We didn’t conceive of a world born digital back then, but what we wanted to do was to digitise, to take papers, and to take photos (there were lots of photos in his archives), audio and some film, and the idea was wouldn’t it be fantastic if people coming to look through these boxes could actually look at this stuff and we could send them a disc - this is what we thought about in those days - or maybe online.

We never did all of that because of the cost of digitising. It was about 250,000 papers, 50,000 photos. Not that big, as we think of multi-media archives on the web today, but it wasn’t the cost of digitising, but the copyright that actually defeated us. We weren’t allowed to make the material available online without lots of clearances.

In 1987 Apple released the MAC and they had this programme on it called ‘HyperCard’ and it was the year of the first hypertext conference. And I was suddenly into this world. Not only could we have pictures, but we could use computers to link the pictures and the text and the text to the video and I started thinking of hypertext and hyper media ways of access. Paul (Martynenko) has said that I have always been interested in making things easier and giving people access to find information, so that was the sort of thing happening in 1987.

We built this system called Microcosm, which I won’t go into now, but, people say it was the precursor to the web at the time. There were lots of hypertext systems and we were pioneering a new type of hypertext system where the links were held separately from the documents.

I wasn’t going to talk much about this, but when I first saw Tim Berners-Lee demo the web, I was aghast because he imbedded the links into the documents and I thought it was such a bad way to do it, and they were only one way, and everybody knew hypertext links had to be two way so our links could be two way, in the good Ted Nelson genre, but the idea was to separate the documents so you had a beginning and end, a source and an object, and a destination really, and a description.
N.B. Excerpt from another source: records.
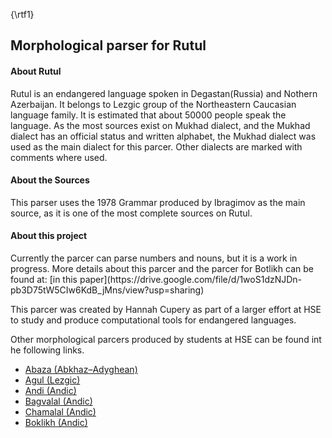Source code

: {\rtf1}
<h2>Morphological parser for Rutul </h2>

<h4>About Rutul</h4> 

Rutul is an endangered language spoken in Degastan(Russia) and Nothern Azerbaijan. It belongs to Lezgic group of the Northeastern Caucasian language family. It is estimated that about 50000 people speak the language. As the most sources exist on Mukhad dialect, and the Mukhad dialect has an official status and written alphabet, the Mukhad dialect was used as the main dialect for this parcer. Other dialects are marked with comments where used. 
<h4>About the Sources</h4>
This parser uses the 1978 Grammar produced by Ibragimov as the main source, as it is one of the most complete sources on Rutul. 

<h4>About this project</h4>
Currently the parcer can parse numbers and nouns, but it is a work in progress. 
More details about this parcer and the parcer for Botlikh can be found at: [in this paper](https://drive.google.com/file/d/1woS1dzNJDn-pb3D75tW5CIw6KdB_jMns/view?usp=sharing)

This parcer was created by Hannah Cupery as part of a larger effort at HSE to study and produce computational tools for endangered languages. 


Other morphological parcers produced by students at HSE can be found int he following links.
-  [Abaza (Abkhaz–Adyghean)](https://github.com/dasharakelova/abaza_analyzer)
- [Agul (Lezgic)](https://github.com/nstsi/agul)
- [Andi (Andic)](https://github.com/vbunt/andi)
- [Bagvalal (Andic)](https://github.com/ruthenian8/bagvalal)
- [Chamalal (Andic)](https://github.com/ZinaBudilova/Chamalal_parser)
- [Boklikh (Andic)](https://github.com/fkaimphilat/botlikh-morph)



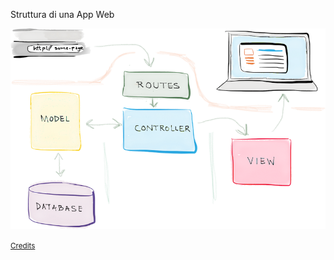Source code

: Struttura di una App Web

![](slides/libellula-web/img/web-structure.png)

<small>
    <a href="https://codelearnrepeat.wordpress.com/2016/07/09/week-4-databases-and-flask-set-up/" target="_blank">
        Credits
    </a>
</small>


<aside class="notes">
</aside>
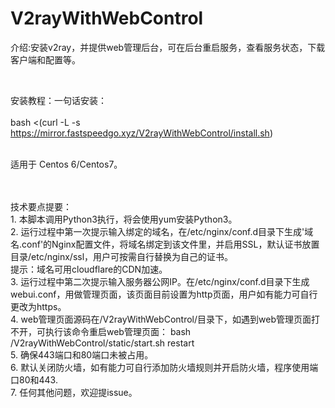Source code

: # V2rayWithWebControl

介绍:安装v2ray，并提供web管理后台，可在后台重启服务，查看服务状态，下载客户端和配置等。

<br>

安装教程：一句话安装：<br><br>
bash <(curl -L -s https://mirror.fastspeedgo.xyz/V2rayWithWebControl/install.sh) 

<br>
适用于 Centos 6/Centos7。

<br><br>
技术要点提要：
<br>1. 本脚本调用Python3执行，将会使用yum安装Python3。
<br>2. 运行过程中第一次提示输入绑定的域名，在/etc/nginx/conf.d目录下生成'域名.conf'的Nginx配置文件，将域名绑定到该文件里，并启用SSL，默认证书放置目录/etc/nginx/ssl，用户可按需自行替换为自己的证书。
<br>提示：域名可用cloudflare的CDN加速。
<br>3. 运行过程中第二次提示输入服务器公网IP。在/etc/nginx/conf.d目录下生成webui.conf，用做管理页面，该页面目前设置为http页面，用户如有能力可自行更改为https。
<br>4. web管理页面源码在/V2rayWithWebControl/目录下，如遇到web管理页面打不开，可执行该命令重启web管理页面：
bash /V2rayWithWebControl/static/start.sh restart
<br>5. 确保443端口和80端口未被占用。
<br>6. 默认关闭防火墙，如有能力可自行添加防火墙规则并开启防火墙，程序使用端口80和443.
<br>7. 任何其他问题，欢迎提issue。
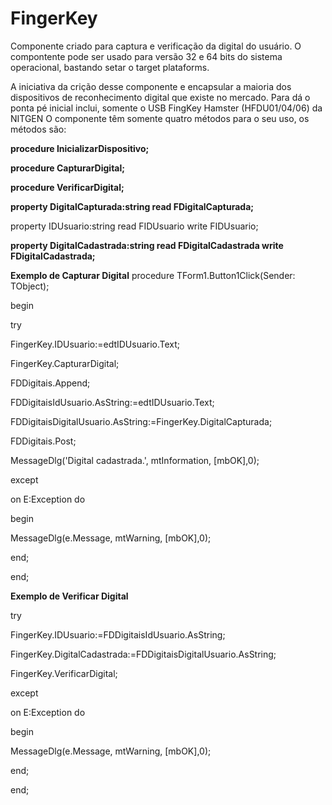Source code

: # FingerKey
Componente criado para captura e verificação da digital do usuário.
O compontente pode ser usado para versão 32 e 64 bits do sistema operacional, bastando setar o target plataforms.</p>

A iniciativa da crição desse componente e encapsular a maioria dos dispositivos de reconhecimento digital que existe no mercado.
Para dá o ponta pé inicial inclui, somente o USB FingKey Hamster (HFDU01/04/06) da NITGEN
O componente têm somente quatro métodos para o seu uso, os métodos são:</p>
</p>
<b>procedure InicializarDispositivo;</b></p>
<b>procedure CapturarDigital;</b></p>
<b>procedure VerificarDigital;</b></p>
<b>property DigitalCapturada:string read  FDigitalCapturada;</b></p>
property IDUsuario:string read FIDUsuario write FIDUsuario;</b></p>
<b>property DigitalCadastrada:string read FDigitalCadastrada write FDigitalCadastrada;</b></p>
</p>
</p>
<b>Exemplo de Capturar Digital</b>
procedure TForm1.Button1Click(Sender: TObject);</p>
begin</p>
  try</p>
      FingerKey.IDUsuario:=edtIDUsuario.Text;</p>
      FingerKey.CapturarDigital;</p>
      FDDigitais.Append;</p>
      FDDigitaisIdUsuario.AsString:=edtIDUsuario.Text;</p>
      FDDigitaisDigitalUsuario.AsString:=FingerKey.DigitalCapturada;</p>
      FDDigitais.Post;</p>  
      MessageDlg('Digital cadastrada.', mtInformation, [mbOK],0);</p>     
  except</p>
     on E:Exception do</p>
     begin</p>        
        MessageDlg(e.Message, mtWarning, [mbOK],0);</p>
     end;</p>
  end;</p>
  
<b>Exemplo de Verificar Digital</b></p>
try</p>
    FingerKey.IDUsuario:=FDDigitaisIdUsuario.AsString;</p>
    FingerKey.DigitalCadastrada:=FDDigitaisDigitalUsuario.AsString;</p>
    FingerKey.VerificarDigital;</p>
except</p>
   on E:Exception do</p>
   begin</p>
      MessageDlg(e.Message, mtWarning, [mbOK],0);</p>
   end;</p>
end;</p>

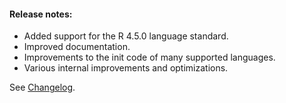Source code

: #### Release notes:

* Added support for the R 4.5.0 language standard.
* Improved documentation.
* Improvements to the init code of many supported languages.
* Various internal improvements and optimizations.

See [Changelog](https://github.com/raven-computing/project-init/blob/v1.8.1/CHANGELOG.md).
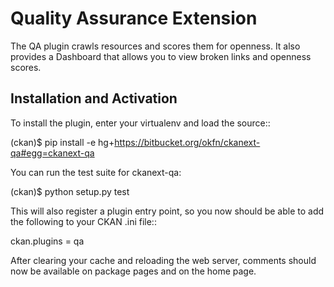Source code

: Quality Assurance Extension
===========================

The QA plugin crawls resources and scores them for openness. It also provides
a Dashboard that allows you to view broken links and openness scores.

Installation and Activation
---------------------------

To install the plugin, enter your virtualenv and load the source::

 (ckan)$ pip install -e hg+https://bitbucket.org/okfn/ckanext-qa#egg=ckanext-qa

You can run the test suite for ckanext-qa:

 (ckan)$ python setup.py test

This will also register a plugin entry point, so you now should be 
able to add the following to your CKAN .ini file::

 ckan.plugins = qa <other-plugins>
 
After clearing your cache and reloading the web server, comments 
should now be available on package pages and on the home page.
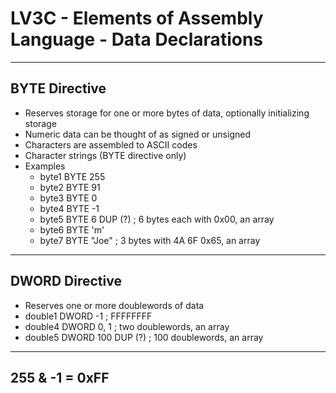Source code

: # LV3C - Elements of Assembly Language - Data Declarations
---
## BYTE Directive
- Reserves storage for one or more bytes of data, optionally initializing storage
- Numeric data can be thought of as signed or unsigned
- Characters are assembled to ASCII codes
- Character strings (BYTE directive only)
- Examples 
  - byte1 BYTE 255
  - byte2 BYTE 91
  - byte3 BYTE 0
  - byte4 BYTE -1
  - byte5 BYTE 6 DUP (?) ; 6 bytes each with 0x00, an array
  - byte6 BYTE 'm'
  - byte7 BYTE "Joe" ; 3 bytes with 4A 6F 0x65, an array
---
## DWORD Directive
- Reserves one or more doublewords of data
- double1 DWORD -1 ; FFFFFFFF
- double4 DWORD 0, 1 ; two doublewords, an array
- double5 DWORD 100 DUP (?) ; 100 doublewords, an array
---
##
255 & -1 = 0xFF
---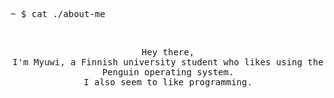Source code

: <p align="left"><samp>
~ $ cat ./about-me
</samp></p>

<br>

<p align="center"><samp>
Hey there,<br>
I'm Myuwi, a Finnish university student who likes using the Penguin operating system.<br>
I also seem to like programming.
</samp></p>

<br>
The idea was they were triples and the idea was you could reason about the links so you could reason about why objects were connected, and actually this was really the precursor not to the web, but to the semantic web, which was always part of Tim’s original vision, the web of linked data. I had no idea that is what I was doing. The word ‘web’ appeared in Vannevar Bush’s paper. The concept of linked data didn’t exist, but we, for sure, were making links on data when most people were either embedding their documents, like Tim, using the sgml type approach or they were linking at the document-to-document level, but not at a data level.

So we had the most fantastically rich hypertext, but it wasn’t on the network; it ran on a PC, and we used to talk about a ‘distributive’ version of it, but our focus was not making it available on the network, which of course Tim’s was. And that’s what multi-media looked like around that time. It’s now on our phones, on our tablets, and we can walk around the street accessing all the things that we were envisaging back then, but there’s a laser disk round the corner somewhere that was a Microcosm workstation in those days. I have no idea what sort of modem or phone it was, whether it was just a phone or office phone that was parked on the floppy disk. Look at the haircut!

This is all part of weaving the story of women in computing into my career as a woman in computing. In 1987 I was working with Jill Lovegrove, who’s another lady who is very well known in BCS circles, at Southampton. We looked at the class list for October 1987. We had a very new Bachelor of Computing. I think, I’d arrived the year the first lot graduated in 1984 and there were only about 20 people in the class in those days, but we realised that we had three years of undergraduate computer scientists with no women at all, none at all.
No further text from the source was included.